InitPDFLicense initializes the PDF license

func IsExcessiveLargePicture ¶

func IsExcessiveLargePicture(Picture []byte) (excessive bool, err error)

IsExcessiveLargePicture checks if the picture has reasonable width and height, preventing potential DoS when decoding it This protects against this problem: If the image claims to be large (in terms of width & height), jpeg.Decode may use a lot of memory, see https://github.com/golang/go/issues/10532.

func IsFileDOC ¶

func IsFileDOC(data []byte) bool

IsFileDOC checks if the data indicates a DOC file DOC has multiple signature according to https://filesignatures.net/index.php?search=doc&mode=EXT, D0 CF 11 E0 A1 B1 1A E1

func IsFileDOCX ¶

func IsFileDOCX(data []byte) bool

IsFileDOCX checks if the data indicates a DOCX file DOCX has a signature of 50 4B 03 04

func IsFileMOBI ¶

func IsFileMOBI(data []byte) bool

IsFileMOBI checks if the data indicates a MOBI file

func IsFilePPT ¶

func IsFilePPT(data []byte) bool

IsFilePPT checks if the data indicates a PPT file PPT has multiple signature according to https://www.filesignatures.net/index.php?page=search&search=PPT&mode=EXT, D0 CF 11 E0 A1 B1 1A E1. This overlaps with others (including DOC ans XLS).

func IsFilePPTX ¶

func IsFilePPTX(data []byte) bool

IsFilePPTX checks if the data indicates a PPTX file PPTX has a signature of 50 4B 03 04 Warning: This collides with ZIP, DOCX and other zip-based files.

func IsFileRTF ¶

func IsFileRTF(data []byte) bool

IsFileRTF checks if the data indicates a RTF file RTF has a signature of 7B 5C 72 74 66 31, or in string "{\rtf1"

func IsFileXLS ¶

func IsFileXLS(data []byte) bool

IsFileXLS checks if the data indicates a XLS file XLS has a signature of D0 CF 11 E0 A1 B1 1A E1

func IsFileXLSX ¶

func IsFileXLSX(data []byte) bool

IsFileXLSX checks if the data indicates a XLSX file XLSX has a signature of 50 4B 03 04 Warning: This collides with ZIP, DOCX and other zip-based files.

func IsFileZIP ¶

func IsFileZIP(data []byte) bool

IsFileZIP checks if the data indicates a ZIP file. Many file formats like DOCX, XLSX, PPTX and APK are actual ZIP files. Signature 50 4B 03 04

func Mobi2Text ¶

func Mobi2Text(file io.ReadSeeker) (string, error)

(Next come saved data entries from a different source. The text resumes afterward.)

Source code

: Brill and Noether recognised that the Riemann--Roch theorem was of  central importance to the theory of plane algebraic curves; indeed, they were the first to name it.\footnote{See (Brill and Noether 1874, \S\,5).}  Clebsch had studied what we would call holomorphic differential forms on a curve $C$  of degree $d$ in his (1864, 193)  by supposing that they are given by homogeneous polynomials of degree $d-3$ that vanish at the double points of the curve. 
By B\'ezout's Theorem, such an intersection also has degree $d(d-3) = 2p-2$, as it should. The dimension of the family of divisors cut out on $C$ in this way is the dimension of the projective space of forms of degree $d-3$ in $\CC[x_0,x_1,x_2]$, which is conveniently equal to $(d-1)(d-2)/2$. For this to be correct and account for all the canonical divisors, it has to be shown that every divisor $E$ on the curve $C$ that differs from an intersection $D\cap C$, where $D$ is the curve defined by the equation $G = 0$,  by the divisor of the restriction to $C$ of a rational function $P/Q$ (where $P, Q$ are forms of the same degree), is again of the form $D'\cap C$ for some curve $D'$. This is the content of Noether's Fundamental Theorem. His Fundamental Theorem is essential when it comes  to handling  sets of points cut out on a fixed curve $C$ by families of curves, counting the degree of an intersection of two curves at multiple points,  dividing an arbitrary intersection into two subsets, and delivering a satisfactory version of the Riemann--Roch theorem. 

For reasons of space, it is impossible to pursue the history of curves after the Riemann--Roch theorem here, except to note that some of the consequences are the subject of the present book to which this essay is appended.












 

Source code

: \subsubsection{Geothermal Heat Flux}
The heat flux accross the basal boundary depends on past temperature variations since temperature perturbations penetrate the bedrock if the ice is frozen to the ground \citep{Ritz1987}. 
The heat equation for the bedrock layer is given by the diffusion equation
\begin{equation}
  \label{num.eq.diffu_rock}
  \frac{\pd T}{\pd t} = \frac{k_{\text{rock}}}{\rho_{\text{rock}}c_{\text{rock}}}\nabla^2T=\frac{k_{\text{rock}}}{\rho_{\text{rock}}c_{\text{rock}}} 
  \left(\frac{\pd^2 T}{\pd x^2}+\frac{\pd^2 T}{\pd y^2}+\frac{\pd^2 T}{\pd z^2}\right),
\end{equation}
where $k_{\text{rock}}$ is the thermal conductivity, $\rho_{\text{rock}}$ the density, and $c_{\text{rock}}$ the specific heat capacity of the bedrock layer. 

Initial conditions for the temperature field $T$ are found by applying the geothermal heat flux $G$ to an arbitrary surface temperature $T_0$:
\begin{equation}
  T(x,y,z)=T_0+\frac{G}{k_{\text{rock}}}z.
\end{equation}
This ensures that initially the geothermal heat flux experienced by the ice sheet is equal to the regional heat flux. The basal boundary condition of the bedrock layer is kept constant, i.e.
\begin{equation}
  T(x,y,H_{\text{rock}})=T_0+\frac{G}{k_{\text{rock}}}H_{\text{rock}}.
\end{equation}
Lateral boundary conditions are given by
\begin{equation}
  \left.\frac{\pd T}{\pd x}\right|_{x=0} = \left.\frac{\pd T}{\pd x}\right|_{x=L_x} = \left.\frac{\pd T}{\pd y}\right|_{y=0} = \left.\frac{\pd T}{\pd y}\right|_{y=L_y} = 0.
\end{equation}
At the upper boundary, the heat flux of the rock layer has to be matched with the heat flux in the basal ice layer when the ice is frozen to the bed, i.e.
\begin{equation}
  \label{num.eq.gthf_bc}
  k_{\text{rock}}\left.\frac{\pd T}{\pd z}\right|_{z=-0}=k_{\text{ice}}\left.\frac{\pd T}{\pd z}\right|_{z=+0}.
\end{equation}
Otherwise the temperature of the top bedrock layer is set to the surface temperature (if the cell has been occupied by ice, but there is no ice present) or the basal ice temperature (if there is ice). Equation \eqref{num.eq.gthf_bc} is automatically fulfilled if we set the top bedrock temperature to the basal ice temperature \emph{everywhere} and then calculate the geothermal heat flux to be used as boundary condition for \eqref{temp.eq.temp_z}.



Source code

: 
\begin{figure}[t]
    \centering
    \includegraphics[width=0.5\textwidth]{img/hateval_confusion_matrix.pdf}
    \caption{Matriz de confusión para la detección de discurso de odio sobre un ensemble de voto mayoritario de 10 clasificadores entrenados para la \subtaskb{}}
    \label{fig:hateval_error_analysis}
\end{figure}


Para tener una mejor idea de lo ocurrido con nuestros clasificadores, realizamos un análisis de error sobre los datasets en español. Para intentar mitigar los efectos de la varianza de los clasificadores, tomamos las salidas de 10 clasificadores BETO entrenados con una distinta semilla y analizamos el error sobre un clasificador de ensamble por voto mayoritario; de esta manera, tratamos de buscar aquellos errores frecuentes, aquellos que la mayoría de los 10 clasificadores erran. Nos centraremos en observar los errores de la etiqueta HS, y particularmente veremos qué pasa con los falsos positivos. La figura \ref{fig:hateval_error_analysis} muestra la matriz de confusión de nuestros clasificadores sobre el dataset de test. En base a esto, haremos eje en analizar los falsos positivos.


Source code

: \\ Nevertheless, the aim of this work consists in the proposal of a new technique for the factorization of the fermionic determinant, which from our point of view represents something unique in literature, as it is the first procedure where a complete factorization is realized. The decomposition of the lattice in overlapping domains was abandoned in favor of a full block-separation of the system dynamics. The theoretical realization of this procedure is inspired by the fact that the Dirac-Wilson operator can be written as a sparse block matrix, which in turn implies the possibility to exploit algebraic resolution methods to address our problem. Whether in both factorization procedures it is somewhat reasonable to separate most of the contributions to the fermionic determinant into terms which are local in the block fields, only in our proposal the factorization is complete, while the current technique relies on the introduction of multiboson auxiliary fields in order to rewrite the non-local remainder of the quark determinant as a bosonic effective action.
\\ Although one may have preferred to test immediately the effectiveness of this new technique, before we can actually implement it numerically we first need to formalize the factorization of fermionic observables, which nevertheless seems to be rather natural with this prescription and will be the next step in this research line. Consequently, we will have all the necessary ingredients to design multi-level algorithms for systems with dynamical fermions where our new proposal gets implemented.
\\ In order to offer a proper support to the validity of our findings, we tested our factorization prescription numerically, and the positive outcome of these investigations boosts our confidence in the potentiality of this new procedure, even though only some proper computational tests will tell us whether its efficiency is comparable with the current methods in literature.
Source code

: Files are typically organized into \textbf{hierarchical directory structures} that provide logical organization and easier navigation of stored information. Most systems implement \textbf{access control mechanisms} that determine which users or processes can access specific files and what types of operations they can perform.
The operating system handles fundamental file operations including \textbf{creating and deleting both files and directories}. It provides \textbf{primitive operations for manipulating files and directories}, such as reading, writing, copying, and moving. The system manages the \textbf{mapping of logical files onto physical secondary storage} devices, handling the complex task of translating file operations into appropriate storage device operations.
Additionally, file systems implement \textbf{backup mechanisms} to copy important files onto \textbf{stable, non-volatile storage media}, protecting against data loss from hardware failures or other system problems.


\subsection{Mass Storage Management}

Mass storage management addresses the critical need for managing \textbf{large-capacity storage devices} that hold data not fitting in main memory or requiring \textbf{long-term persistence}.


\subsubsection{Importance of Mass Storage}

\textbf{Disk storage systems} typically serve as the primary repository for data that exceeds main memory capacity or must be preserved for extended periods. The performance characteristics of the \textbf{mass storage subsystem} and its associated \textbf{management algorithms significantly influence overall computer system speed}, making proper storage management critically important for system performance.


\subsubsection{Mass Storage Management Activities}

Mobi2Text converts a MOBI ebook to text

func ODS2Cells ¶

func ODS2Cells(file io.ReaderAt, size int64) (cells []string, err error)

ODS2Cells converts an ODS file to individual cells Size is the full size of the input file.

func ODS2Text ¶

func ODS2Text(file io.ReaderAt, size int64, writer io.Writer, limit int64) (written int64, err error)

ODS2Text extracts text of an OpenDocument Spreadsheet Size is the full size of the input file.

func ODT2Text ¶

func ODT2Text(file io.ReaderAt, size int64, writer io.Writer, limit int64) (written int64, err error)

ODT2Text extracts text of an OpenDocument Text file Size is the full size of the input file.

func PDFGetCreationDate ¶

func PDFGetCreationDate(f io.ReadSeeker) (date time.Time, valid bool)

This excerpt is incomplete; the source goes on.